I remember when I was a kid running in the yard at night and catching fireflies (or lightning bugs as we called them) with my friends.  The valley when I was young was absolutely full of them in the summertime.  Both my mom and my brother still live in that area, and over the past years it seemed to me the firefly population was all but gone. Recently I learned I was most likely right, but the good news is we can help them to repopulate.

Of course, the first step in helping is understanding why they are on decline. Ben Pfeiffer from firefly.org cites "a variety of reasons why fireflies are disappearing across the United States, and it is kind of multi-faceted."

One of the culprits? Too many bright outdoor lights that mess with their mating habits.  Another? Using too much pesticide on your lawn or garden.

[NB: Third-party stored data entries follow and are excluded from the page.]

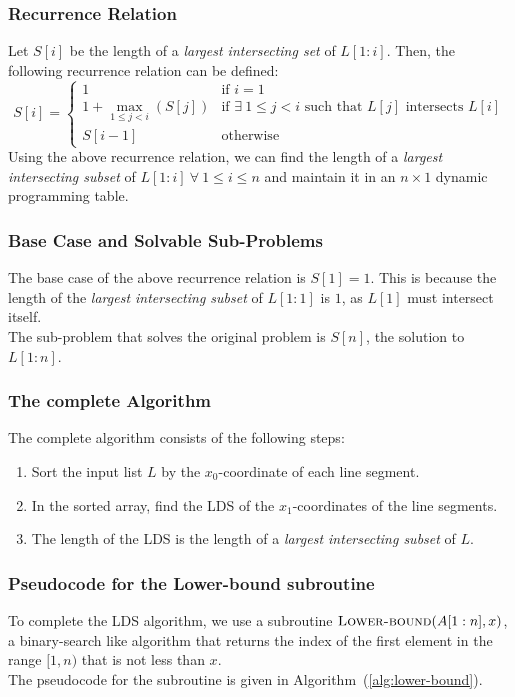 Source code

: \documentclass[12pt]{report}
\begin{document}
    \subsubsection*{Recurrence Relation}
    Let $S[i]$ be the length of a \textit{largest intersecting set} of $L[1:i]$.
    Then, the following recurrence relation can be defined:
    \begin{equation}
        S[i] = \begin{cases}
            1 & \text{if } i = 1 \\
            1 + \max_{1 \le j < i} (S[j]) & \text{if } \exists \ 1 \le j < i \text{ such that } L[j] \text{ intersects } L[i] \\
            S[i-1] & \text{otherwise}
        \end{cases}
    \end{equation}
    Using the above recurrence relation, we can find the length of a \textit{largest intersecting subset} of $L[1:i] \ \forall \ 1 \le i \le n$
    and maintain it in an $n \times 1$ dynamic programming table.

    \subsubsection*{Base Case and Solvable Sub-Problems}
    The base case of the above recurrence relation is $S[1] = 1$.
    This is because the length of the \textit{largest intersecting subset} of $L[1:1]$ is $1$, as $L[1]$ must intersect itself.
    \vspace*{10pt} \\
    The sub-problem that solves the original problem is $S[n]$, the solution to $L[1:n]$.

    \subsubsection*{The complete Algorithm}
    The complete algorithm consists of the following steps:
    \begin{enumerate}
        \item Sort the input list $L$ by the $x_{0}$-coordinate of each line segment.
        \item In the sorted array, find the LDS of the $x_{1}$-coordinates of the line segments.
        \item The length of the LDS is the length of a \textit{largest intersecting subset} of $L$.
    \end{enumerate}

    \subsubsection*{Pseudocode for the Lower-bound subroutine}
    To complete the LDS algorithm, we use a subroutine $\Call{Lower-bound}{A[1:n], x}$, a binary-search like algorithm that
    returns the index of the first element in the range $[1, n)$ that is not less than $x$.
    \vspace*{10pt}\\
    The pseudocode for the subroutine is given in Algorithm~(\ref{alg:lower-bound}).
\end{document}
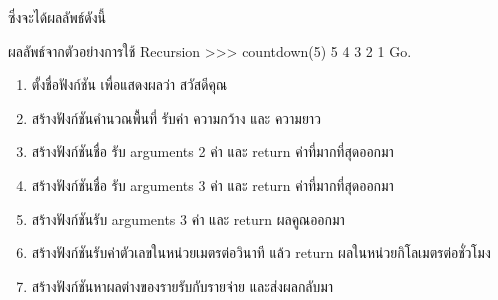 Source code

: ซึ่งจะได้ผลลัพธ์ดังนี้
\begin{codelist}{ผลลัพธ์จากตัวอย่างการใช้ Recursion}{}
>>> countdown(5)
5
4
3
2
1
Go.
\end{codelist}

\begin{enumerate} 

\item ตั้งชื่อฟังก์ชัน  เพื่อแสดงผลว่า สวัสดีคุณ
\item สร้างฟังก์ชันคำนวณพื้นที่ รับค่า ความกว้าง และ ความยาว
\item สร้างฟังก์ชันชื่อ   รับ arguments 2 ค่า และ return ค่าที่มากที่สุดออกมา
\item สร้างฟังก์ชันชื่อ   รับ arguments 3 ค่า และ return ค่าที่มากที่สุดออกมา
\item สร้างฟังก์ชันรับ arguments 3 ค่า และ return ผลคูณออกมา
\item สร้างฟังก์ชันรับค่าตัวเลขในหน่วยเมตรต่อวินาที แล้ว return ผลในหน่วยกิโลเมตรต่อชั่วโมง
\item สร้างฟังก์ชันหาผลต่างของรายรับกับรายจ่าย และส่งผลกลับมา

\end{enumerate}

So what can we do to help? According to Firefly.org’s Dr. Pfeiffer providing a leafy habitat and striving for better ground water quality can really help. He goes on to say:

"Fireflies are habitat-dependent and habitat-specific. So when you change the habitat, that can have really bad consequences for the firefly population. Some can just up and disappear. Habitat disturbances affect fireflies pretty considerably, mainly for the locally-adapted species. Species that you will find in waterways that are locally-adapted to just that little area and when you wipe it out, they are not able to recover."

The site goes on to say that some of the easy things we can do to encourage them to dwell and breed in your yard are

  • Keep your yard dark at night by turning off outside lights
  • Plant some trees and let logs rot in your yard.
  • Put a fountain or waterfall in in your garden
  • Learn how to garden and care for your lawn without chemicals.